I was very happy  to learn that some of your children are living as the Gospel requires, as the Father commanded us. And now, dear lady, this is not a new command I am writing, but is the same command we have had from the beginning. I ask you that we all love each other. And love means living the way God commanded us to live. As you have heard from the beginning, his command is this: Live a life of love.[2]

For many ·false teachers have gone out into the world now who do not confess that Jesus Christ came to earth ·as a human. Anyone who does not confess this is ·a false teacher and ·an enemy of Christ [the antichrist].[3] Be careful that you do not lose everything you have worked for, but that you receive your full reward.

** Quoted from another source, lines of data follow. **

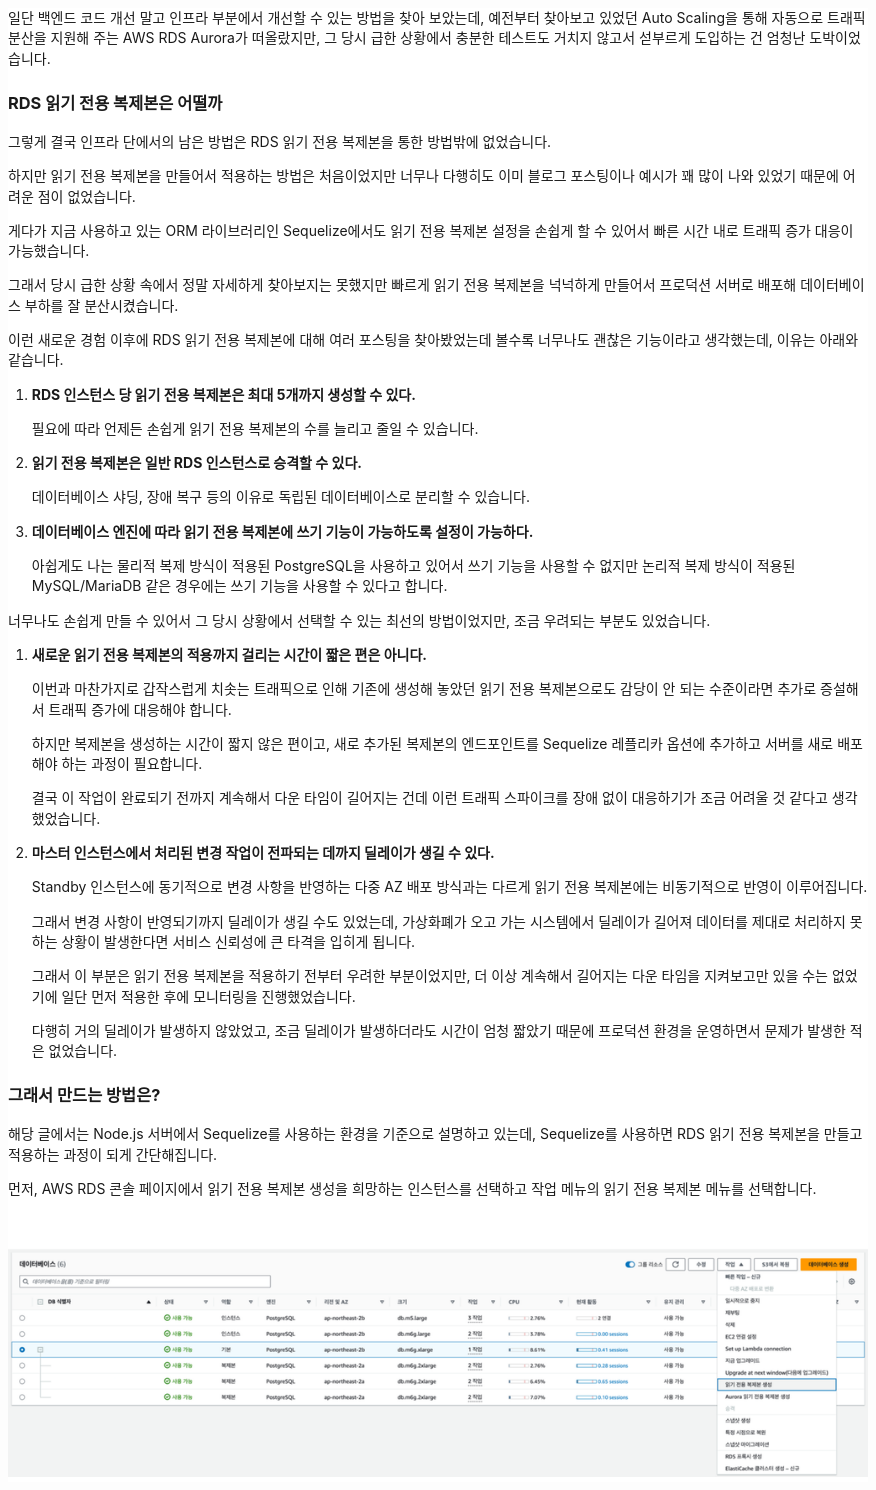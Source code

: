 일단 백엔드 코드 개선 말고 인프라 부분에서 개선할 수 있는 방법을 찾아 보았는데, 예전부터 찾아보고 있었던 Auto Scaling을 통해 자동으로 트래픽 분산을 지원해 주는 AWS RDS Aurora가 떠올랐지만, 그 당시 급한 상황에서 충분한 테스트도 거치지 않고서 섣부르게 도입하는 건 엄청난 도박이었습니다.

### RDS 읽기 전용 복제본은 어떨까

그렇게 결국 인프라 단에서의 남은 방법은 RDS 읽기 전용 복제본을 통한 방법밖에 없었습니다.

하지만 읽기 전용 복제본을 만들어서 적용하는 방법은 처음이었지만 너무나 다행히도 이미 블로그 포스팅이나 예시가 꽤 많이 나와 있었기 때문에 어려운 점이 없었습니다.

게다가 지금 사용하고 있는 ORM 라이브러리인 Sequelize에서도 읽기 전용 복제본 설정을 손쉽게 할 수 있어서 빠른 시간 내로 트래픽 증가 대응이 가능했습니다.

그래서 당시 급한 상황 속에서 정말 자세하게 찾아보지는 못했지만 빠르게 읽기 전용 복제본을 넉넉하게 만들어서 프로덕션 서버로 배포해 데이터베이스 부하를 잘 분산시켰습니다.

이런 새로운 경험 이후에 RDS 읽기 전용 복제본에 대해 여러 포스팅을 찾아봤었는데 볼수록 너무나도 괜찮은 기능이라고 생각했는데, 이유는 아래와 같습니다.

1. **RDS 인스턴스 당 읽기 전용 복제본은 최대 5개까지 생성할 수 있다.**

   필요에 따라 언제든 손쉽게 읽기 전용 복제본의 수를 늘리고 줄일 수 있습니다.

2. **읽기 전용 복제본은 일반 RDS 인스턴스로 승격할 수 있다.**

   데이터베이스 샤딩, 장애 복구 등의 이유로 독립된 데이터베이스로 분리할 수 있습니다.

3. **데이터베이스 엔진에 따라 읽기 전용 복제본에 쓰기 기능이 가능하도록 설정이 가능하다.**

   아쉽게도 나는 물리적 복제 방식이 적용된 PostgreSQL을 사용하고 있어서 쓰기 기능을 사용할 수 없지만 논리적 복제 방식이 적용된 MySQL/MariaDB 같은 경우에는 쓰기 기능을 사용할 수 있다고 합니다.

너무나도 손쉽게 만들 수 있어서 그 당시 상황에서 선택할 수 있는 최선의 방법이었지만, 조금 우려되는 부분도 있었습니다.

1. **새로운 읽기 전용 복제본의 적용까지 걸리는 시간이 짧은 편은 아니다.**

   이번과 마찬가지로 갑작스럽게 치솟는 트래픽으로 인해 기존에 생성해 놓았던 읽기 전용 복제본으로도 감당이 안 되는 수준이라면 추가로 증설해서 트래픽 증가에 대응해야 합니다.

   하지만 복제본을 생성하는 시간이 짧지 않은 편이고, 새로 추가된 복제본의 엔드포인트를 Sequelize 레플리카 옵션에 추가하고 서버를 새로 배포해야 하는 과정이 필요합니다.

   결국 이 작업이 완료되기 전까지 계속해서 다운 타임이 길어지는 건데 이런 트래픽 스파이크를 장애 없이 대응하기가 조금 어려울 것 같다고 생각했었습니다.

2. **마스터 인스턴스에서 처리된 변경 작업이 전파되는 데까지 딜레이가 생길 수 있다.**

   Standby 인스턴스에 동기적으로 변경 사항을 반영하는 다중 AZ 배포 방식과는 다르게 읽기 전용 복제본에는 비동기적으로 반영이 이루어집니다.

   그래서 변경 사항이 반영되기까지 딜레이가 생길 수도 있었는데, 가상화폐가 오고 가는 시스템에서 딜레이가 길어져 데이터를 제대로 처리하지 못하는 상황이 발생한다면 서비스 신뢰성에 큰 타격을 입히게 됩니다.

   그래서 이 부분은 읽기 전용 복제본을 적용하기 전부터 우려한 부분이었지만, 더 이상 계속해서 길어지는 다운 타임을 지켜보고만 있을 수는 없었기에 일단 먼저 적용한 후에 모니터링을 진행했었습니다.

   다행히 거의 딜레이가 발생하지 않았었고, 조금 딜레이가 발생하더라도 시간이 엄청 짧았기 때문에 프로덕션 환경을 운영하면서 문제가 발생한 적은 없었습니다.

### 그래서 만드는 방법은?

해당 글에서는 Node.js 서버에서 Sequelize를 사용하는 환경을 기준으로 설명하고 있는데, Sequelize를 사용하면 RDS 읽기 전용 복제본을 만들고 적용하는 과정이 되게 간단해집니다.

먼저, AWS RDS 콘솔 페이지에서 읽기 전용 복제본 생성을 희망하는 인스턴스를 선택하고 작업 메뉴의 읽기 전용 복제본 메뉴를 선택합니다.

<br />

![./traffic-distribution-experience-with-aws-rds-read-replica-4.png](./traffic-distribution-experience-with-aws-rds-read-replica-4.png)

Anyone who ·goes beyond [runs ahead of] Christ’s teaching and does not ·continue to follow only his teaching does not have God. But whoever ·continues to follow ·the teaching of Christ has both the Father and the Son. 10 If someone comes to you and does not bring this teaching, do not ·welcome that person or ·accept them into your house (into your house church and acknowledge them like a brother in Christ). 11 If you welcome such a person (this way), you participate in the evil work.[4]

12 I have many things to write to you, but I do not want to use paper and ink. Instead, I hope to visit you and talk face to face so our joy can be complete. 13 The children of your ·chosen sister greet you.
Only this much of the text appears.